Exactly one-half century ago, the editor of The New York Times invited Henry A. Wallace (1888–1965), the sitting Vice President of the United Sates (1941-1945), to write a newspaper article answering three questions: (1) What is a fascist? (2) How many fascists have we? and (3) How dangerous are they?. Wallace's answer ran under the title "The Danger of American Fascism" (April 9, 1944), which began with this definition:
A fascist is one whose lust for money or power is combined with such an intensity of intolerance toward those of other races, parties, classes, religions, cultures, regions or nations as to make him ruthless in his use of deceit or violence to attain his ends. The supreme god of a fascist, to which his ends are directed, may be money or power; may be a race or a class; may be a military, clique or an economic group; or may be a culture, religion, or a political party.
Fast forward fifty years.

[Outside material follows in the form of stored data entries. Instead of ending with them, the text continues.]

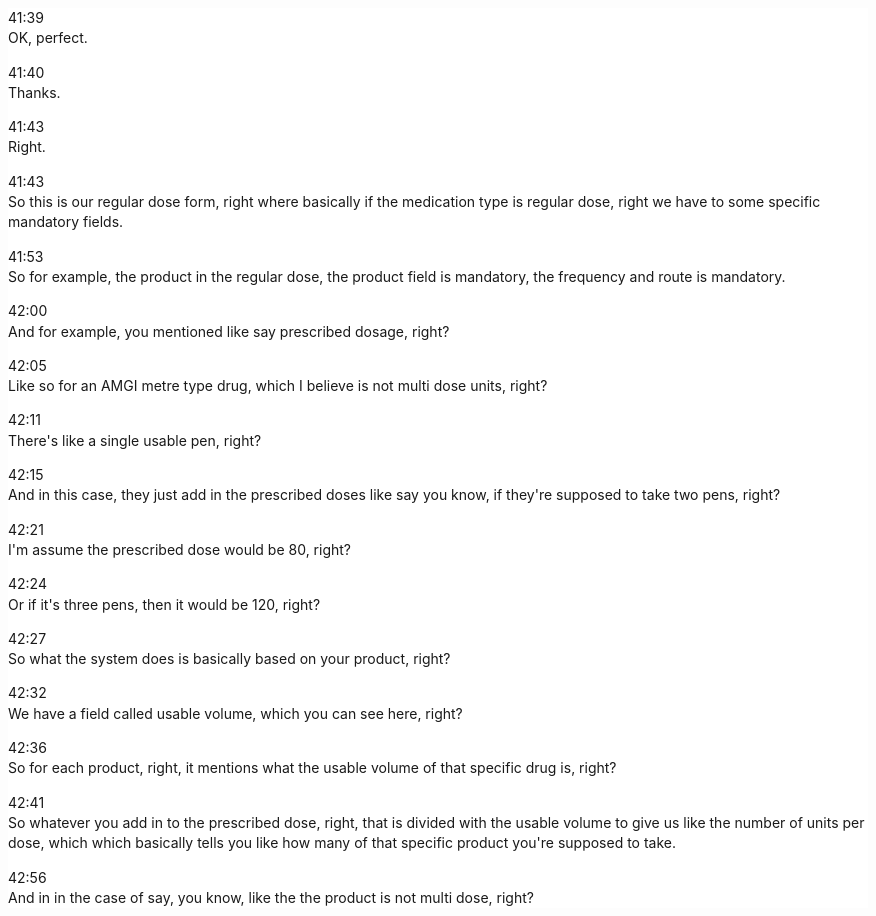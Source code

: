 41:39\
OK, perfect.

41:40\
Thanks.

41:43\
Right.

41:43\
So this is our regular dose form, right where basically if the
medication type is regular dose, right we have to some specific
mandatory fields.

41:53\
So for example, the product in the regular dose, the product field is
mandatory, the frequency and route is mandatory.

42:00\
And for example, you mentioned like say prescribed dosage, right?

42:05\
Like so for an AMGI metre type drug, which I believe is not multi dose
units, right?

42:11\
There\'s like a single usable pen, right?

42:15\
And in this case, they just add in the prescribed doses like say you
know, if they\'re supposed to take two pens, right?

42:21\
I\'m assume the prescribed dose would be 80, right?

42:24\
Or if it\'s three pens, then it would be 120, right?

42:27\
So what the system does is basically based on your product, right?

42:32\
We have a field called usable volume, which you can see here, right?

42:36\
So for each product, right, it mentions what the usable volume of that
specific drug is, right?

42:41\
So whatever you add in to the prescribed dose, right, that is divided
with the usable volume to give us like the number of units per dose,
which which basically tells you like how many of that specific product
you\'re supposed to take.

42:56\
And in in the case of say, you know, like the the product is not multi
dose, right?
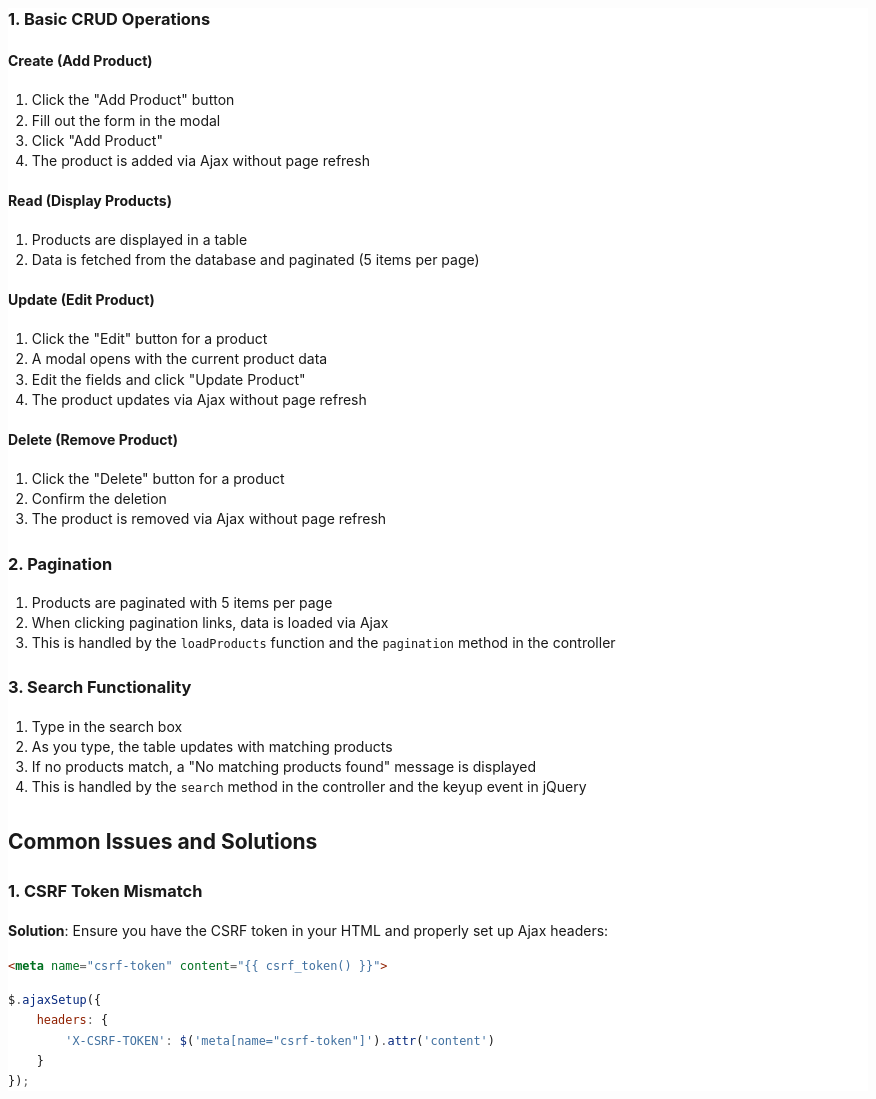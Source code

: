 ### 1. Basic CRUD Operations

#### Create (Add Product)
1. Click the "Add Product" button
2. Fill out the form in the modal
3. Click "Add Product"
4. The product is added via Ajax without page refresh

#### Read (Display Products)
1. Products are displayed in a table
2. Data is fetched from the database and paginated (5 items per page)

#### Update (Edit Product)
1. Click the "Edit" button for a product
2. A modal opens with the current product data
3. Edit the fields and click "Update Product"
4. The product updates via Ajax without page refresh

#### Delete (Remove Product)
1. Click the "Delete" button for a product
2. Confirm the deletion
3. The product is removed via Ajax without page refresh

### 2. Pagination

1. Products are paginated with 5 items per page
2. When clicking pagination links, data is loaded via Ajax
3. This is handled by the `loadProducts` function and the `pagination` method in the controller

### 3. Search Functionality

1. Type in the search box
2. As you type, the table updates with matching products
3. If no products match, a "No matching products found" message is displayed
4. This is handled by the `search` method in the controller and the keyup event in jQuery

## Common Issues and Solutions

### 1. CSRF Token Mismatch

**Solution**: Ensure you have the CSRF token in your HTML and properly set up Ajax headers:

```html
<meta name="csrf-token" content="{{ csrf_token() }}">
```

```javascript
$.ajaxSetup({
    headers: {
        'X-CSRF-TOKEN': $('meta[name="csrf-token"]').attr('content')
    }
});
```
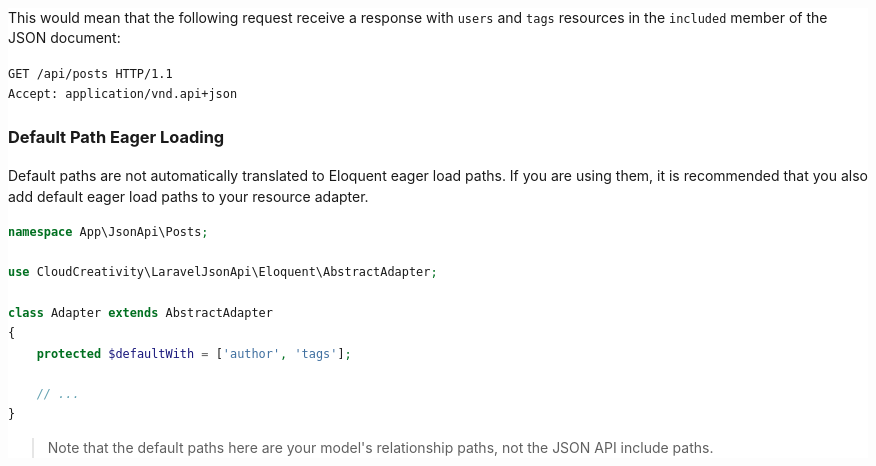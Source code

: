 This would mean that the following request receive a response with `users` and `tags` resources in the
`included` member of the JSON document:

```http
GET /api/posts HTTP/1.1
Accept: application/vnd.api+json
```

### Default Path Eager Loading

Default paths are not automatically translated to Eloquent eager load paths. If you are using them,
it is recommended that you also add default eager load paths to your resource adapter.

```php
namespace App\JsonApi\Posts;

use CloudCreativity\LaravelJsonApi\Eloquent\AbstractAdapter;

class Adapter extends AbstractAdapter
{
    protected $defaultWith = ['author', 'tags'];

    // ...
}
```

> Note that the default paths here are your model's relationship paths, not the JSON API include paths.
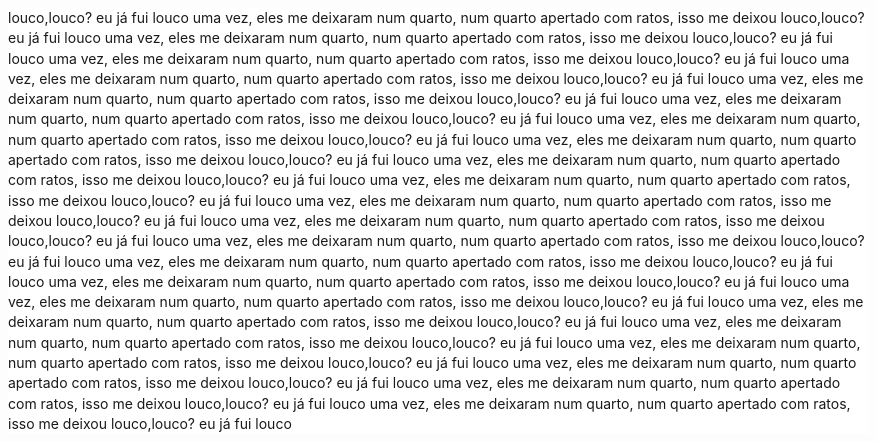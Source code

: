 louco,louco? eu já fui louco uma vez, eles me deixaram num quarto, num quarto apertado com ratos, isso me deixou louco,louco? eu já fui louco uma vez, eles me deixaram num quarto, num quarto apertado com ratos, isso me deixou louco,louco? eu já fui louco uma vez, eles me deixaram num quarto, num quarto apertado com ratos, isso me deixou louco,louco? eu já fui louco uma vez, eles me deixaram num quarto, num quarto apertado com ratos, isso me deixou louco,louco? eu já fui louco uma vez, eles me deixaram num quarto, num quarto apertado com ratos, isso me deixou louco,louco? eu já fui louco uma vez, eles me deixaram num quarto, num quarto apertado com ratos, isso me deixou louco,louco? eu já fui louco uma vez, eles me deixaram num quarto, num quarto apertado com ratos, isso me deixou louco,louco? eu já fui louco uma vez, eles me deixaram num quarto, num quarto apertado com ratos, isso me deixou louco,louco? eu já fui louco uma vez, eles me deixaram num quarto, num quarto apertado com ratos, isso me deixou louco,louco? eu já fui louco uma vez, eles me deixaram num quarto, num quarto apertado com ratos, isso me deixou louco,louco? eu já fui louco uma vez, eles me deixaram num quarto, num quarto apertado com ratos, isso me deixou louco,louco? eu já fui louco uma vez, eles me deixaram num quarto, num quarto apertado com ratos, isso me deixou louco,louco? eu já fui louco uma vez, eles me deixaram num quarto, num quarto apertado com ratos, isso me deixou louco,louco? eu já fui louco uma vez, eles me deixaram num quarto, num quarto apertado com ratos, isso me deixou louco,louco? eu já fui louco uma vez, eles me deixaram num quarto, num quarto apertado com ratos, isso me deixou louco,louco? eu já fui louco uma vez, eles me deixaram num quarto, num quarto apertado com ratos, isso me deixou louco,louco? eu já fui louco uma vez, eles me deixaram num quarto, num quarto apertado com ratos, isso me deixou louco,louco? eu já fui louco uma vez, eles me deixaram num quarto, num quarto apertado com ratos, isso me deixou louco,louco? eu já fui louco uma vez, eles me deixaram num quarto, num quarto apertado com ratos, isso me deixou louco,louco? eu já fui louco uma vez, eles me deixaram num quarto, num quarto apertado com ratos, isso me deixou louco,louco? eu já fui louco uma vez, eles me deixaram num quarto, num quarto apertado com ratos, isso me deixou louco,louco? eu já fui louco uma vez, eles me deixaram num quarto, num quarto apertado com ratos, isso me deixou louco,louco? eu já fui louco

Vice President Wallace's questions about American Fascism have been raised again.
Sermon on the Mounted Server
Immediately after the 2004 President election, Wallace's long-forgotten NYT article on American Fascism reappeared in an essay by Davidson Loehr of the First UU Church of Austin ("Living Under Fascism" November 7, 2004), which Loer first presented as a sermon and then subsequently published to the Church's website.
Before the virtual ink had dried on Loehr's words, a national debate had been sparked. Once again, citizens of this country were discussing the three questions about American Fascism that had first been put to Vice President Wallace some fifty years ago.
Fascists vs. Fascism
Wallace's discussion of American Fascism is striking because it emphasizes the economic nature of fascism as the primary issue, rather than the more familiar definitions that emphasize racism or genocide. When we read Wallace's article, it feels like we are walking into a very different frame.
Here is one passage in which Wallace tries to define the exact number of fascists in America in 1944:
If we define an American fascist as one who in case of conflict puts money and power ahead of human beings, then there are undoubtedly several million fascists in the United States. There are probably several hundred thousand if we narrow the definition to include only those who in their search for money and power are ruthless and deceitful. Most American fascists are enthusiastically supporting the war effort. They are doing this even in those cases where they hope to have profitable connections with German chemical firms after the war ends. They are patriotic in time of war because it is to their interest to be so, but in time of peace they follow power and the dollar wherever they may lead.
American fascism will not be really dangerous until there is a purposeful coalition among the cartelists, the deliberate poisoners of public information, and those who stand for the K.K.K. type of demagoguery.
This definition of a "fascist" as "one who in case of conflict puts money and power ahead of human beings" resonates with many people who watched the current administration deal with the aftermath of the violent attacks against this country on September 11, 2001.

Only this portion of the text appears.